Price transparency tools are more successful when they offer meaningful information to patients, like the cost of care after insurance kicks in.

Patients also need more information about the relationship between cost and quality. Most industry experts agree that high cost does not necessarily mean high quality, and vice versa. The Health Affairs researchers said that explaining relationship to patients will be important for yielding positive outcomes from price transparency tools.

Opening payment plans

Healthcare payment plans allow patients to break down their medical debt into smaller, more manageable chunks. This is essential as an increasing number of healthcare consumers fall into medical debt.

The 2019 Waystar report showed that 42 percent of consumers believe a payment plan would improve the patient billing process. The November 2020 survey from Waystar showed another 38 percent of consumers felt the same.

At Excelsior Springs Hospital, payment plans successfully yielded 500 enrolled patients and some $450,000 in patient payments, according to Cameron Meyer, ESH CFO.

Meyer told PatientEngagementHIT in 2019 that the payment plan includes automatic withdrawal and feasible payments. But more importantly, success has hinged on up-front communication with patients, he said.

“It’s important to focus on patient financial customer service and we educate our staff on how to speak with patients about having a proactive approach to paying their medical bills,” Meyer said.

“During implementation we identified the need to improve the quality and timing of our communication with patients,” he continued. “We never want our patients to be surprised when they receive a medical bill.
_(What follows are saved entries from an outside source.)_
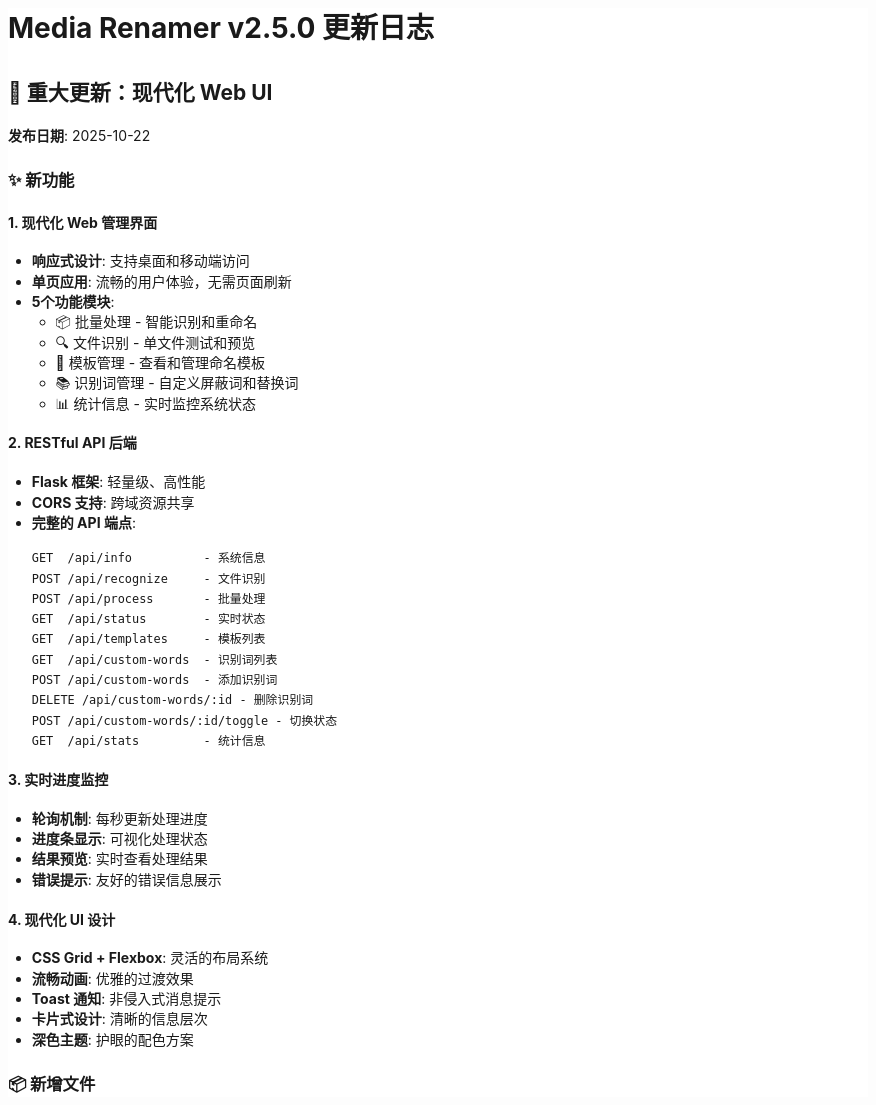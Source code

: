# Media Renamer v2.5.0 更新日志

## 🎉 重大更新：现代化 Web UI

**发布日期**: 2025-10-22

### ✨ 新功能

#### 1. 现代化 Web 管理界面
- **响应式设计**: 支持桌面和移动端访问
- **单页应用**: 流畅的用户体验，无需页面刷新
- **5个功能模块**:
  - 📦 批量处理 - 智能识别和重命名
  - 🔍 文件识别 - 单文件测试和预览
  - 📝 模板管理 - 查看和管理命名模板
  - 📚 识别词管理 - 自定义屏蔽词和替换词
  - 📊 统计信息 - 实时监控系统状态

#### 2. RESTful API 后端
- **Flask 框架**: 轻量级、高性能
- **CORS 支持**: 跨域资源共享
- **完整的 API 端点**:
  ```
  GET  /api/info          - 系统信息
  POST /api/recognize     - 文件识别
  POST /api/process       - 批量处理
  GET  /api/status        - 实时状态
  GET  /api/templates     - 模板列表
  GET  /api/custom-words  - 识别词列表
  POST /api/custom-words  - 添加识别词
  DELETE /api/custom-words/:id - 删除识别词
  POST /api/custom-words/:id/toggle - 切换状态
  GET  /api/stats         - 统计信息
  ```

#### 3. 实时进度监控
- **轮询机制**: 每秒更新处理进度
- **进度条显示**: 可视化处理状态
- **结果预览**: 实时查看处理结果
- **错误提示**: 友好的错误信息展示

#### 4. 现代化 UI 设计
- **CSS Grid + Flexbox**: 灵活的布局系统
- **流畅动画**: 优雅的过渡效果
- **Toast 通知**: 非侵入式消息提示
- **卡片式设计**: 清晰的信息层次
- **深色主题**: 护眼的配色方案

### 📦 新增文件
Our staff has been transitioning to an up-front communication model, focused on helping our patients understand their insurance coverage and estimated financial responsibility.”

Understanding how to best navigate patients through the financial experience will be critical, as reports continue to indicate that patient financial responsibility is growing. That, coupled with the rise of healthcare consumerism, will bring these elements of patient financial health literacy to the forefront.